Eveleigh served in the United States Army from 1972 to 1980, reaching the rank of First Lieutenant.

== Education and sports ==
Eveleigh graduated from Wittenberg University in 1969 with a Bachelor of Arts in political science and the University of Connecticut School of Law in 1972 with a Juris Doctor. While at law school, Eveleigh was a contributor to the Connecticut Law Review. While attending Wittenberg, he played baseball and was on Ohio Conference Champion teams in 1966 and 1968. He played on the 1966 Stamford American Legion Oscar Cowen Post No. 3 baseball team. After the 1966 season, he tried out for the Pittsburgh Pirates, but reoccurring muscle injuries kept him off the field.

He played baseball in the Stamford Twilight League under coach Bobby Attanasio.

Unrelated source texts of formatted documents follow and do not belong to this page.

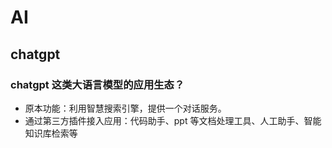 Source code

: # AI

## chatgpt

### chatgpt 这类大语言模型的应用生态？

+ 原本功能：利用智慧搜索引擎，提供一个对话服务。
+ 通过第三方插件接入应用：代码助手、ppt 等文档处理工具、人工助手、智能知识库检索等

He also holds an Honorary Doctor of Laws degree from Quinnipiac University.

==Legal career==

He served as a trial counsel at Goldstein & Peck, a law firm in Bridgeport, Connecticut from 1972 to 1985. From 1985 to 1997, he practiced law in Stamford. He was appointed to the Waterbury District Superior Court by Governor John Rowland in 1998. In March 2010, he was nominated to serve on the Connecticut Supreme Court by Governor Mary Rell. He was later confirmed by the state legislature and took the oath of office on June 1, 2010.

He retired from the Connecticut Supreme Court in 2017 after reaching the mandatory retirement age of 70.

He still hears cases in the Connecticut Appellate Court as a retired judge.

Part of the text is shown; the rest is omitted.